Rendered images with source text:
^^^^^^^^
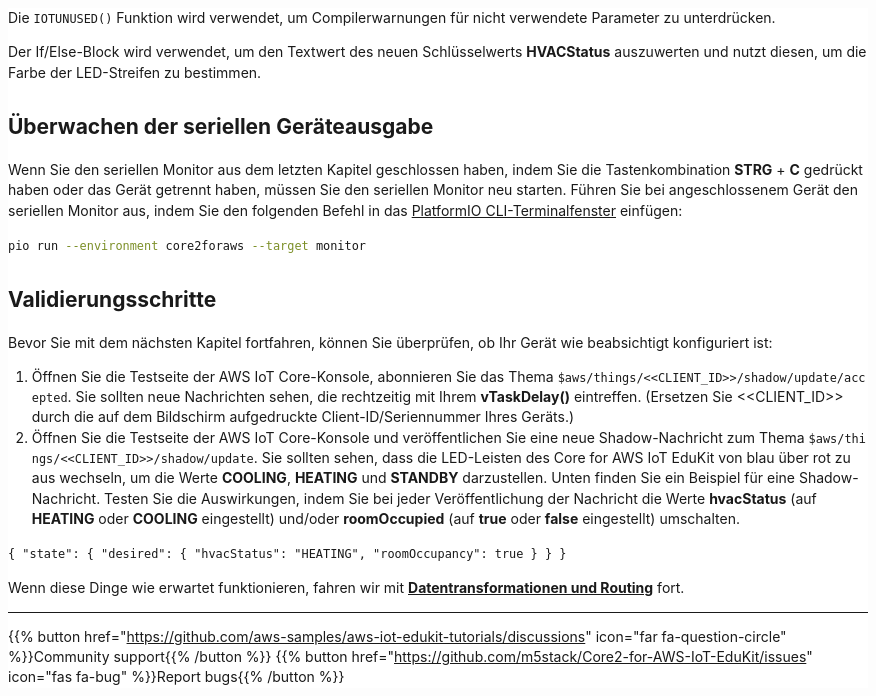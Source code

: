 Die `IOTUNUSED()` Funktion wird verwendet, um Compilerwarnungen für nicht verwendete Parameter zu unterdrücken.

Der If/Else-Block wird verwendet, um den Textwert des neuen Schlüsselwerts **HVACStatus** auszuwerten und nutzt diesen, um die Farbe der LED-Streifen zu bestimmen.

## Überwachen der seriellen Geräteausgabe
Wenn Sie den seriellen Monitor aus dem letzten Kapitel geschlossen haben, indem Sie die Tastenkombination **STRG** + **C** gedrückt haben oder das Gerät getrennt haben, müssen Sie den seriellen Monitor neu starten. Führen Sie bei angeschlossenem Gerät den seriellen Monitor aus, indem Sie den folgenden Befehl in das [PlatformIO CLI-Terminalfenster](../blinky-hello-world/prerequisites.html#öffnen-sie-das-platformio-cli-terminal-fenster) einfügen:
```bash
pio run --environment core2foraws --target monitor
```

## Validierungsschritte
Bevor Sie mit dem nächsten Kapitel fortfahren, können Sie überprüfen, ob Ihr Gerät wie beabsichtigt konfiguriert ist:

1. Öffnen Sie die Testseite der AWS IoT Core-Konsole, abonnieren Sie das Thema `$aws/things/<<CLIENT_ID>>/shadow/update/accepted`. Sie sollten neue Nachrichten sehen, die rechtzeitig mit Ihrem **vTaskDelay()** eintreffen. (Ersetzen Sie <<CLIENT_ID>> durch die auf dem Bildschirm aufgedruckte Client-ID/Seriennummer Ihres Geräts.)
2. Öffnen Sie die Testseite der AWS IoT Core-Konsole und veröffentlichen Sie eine neue Shadow-Nachricht zum Thema `$aws/things/<<CLIENT_ID>>/shadow/update`. Sie sollten sehen, dass die LED-Leisten des Core for AWS IoT EduKit von blau über rot zu aus wechseln, um die Werte **COOLING**, **HEATING** und **STANDBY** darzustellen. Unten finden Sie ein Beispiel für eine Shadow-Nachricht. Testen Sie die Auswirkungen, indem Sie bei jeder Veröffentlichung der Nachricht die Werte **hvacStatus** (auf **HEATING** oder **COOLING** eingestellt) und/oder **roomOccupied** (auf **true** oder **false** eingestellt) umschalten.
```
{ "state": { "desired": { "hvacStatus": "HEATING", "roomOccupancy": true } } }
```

Wenn diese Dinge wie erwartet funktionieren, fahren wir mit [**Datentransformationen und Routing**](/de/smart-thermostat/data-transforms-and-routing.html) fort.

---
{{% button href="https://github.com/aws-samples/aws-iot-edukit-tutorials/discussions" icon="far fa-question-circle" %}}Community support{{% /button %}} {{% button href="https://github.com/m5stack/Core2-for-AWS-IoT-EduKit/issues" icon="fas fa-bug" %}}Report bugs{{% /button %}}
^^^^^^^^
Take every line from the data that includes the word "wird".

# TASK SOLUTION
: Die `IOTUNUSED()` Funktion wird verwendet, um Compilerwarnungen für nicht verwendete Parameter zu unterdrücken.
Der If/Else-Block wird verwendet, um den Textwert des neuen Schlüsselwerts **HVACStatus** auszuwerten und nutzt diesen, um die Farbe der LED-Streifen zu bestimmen.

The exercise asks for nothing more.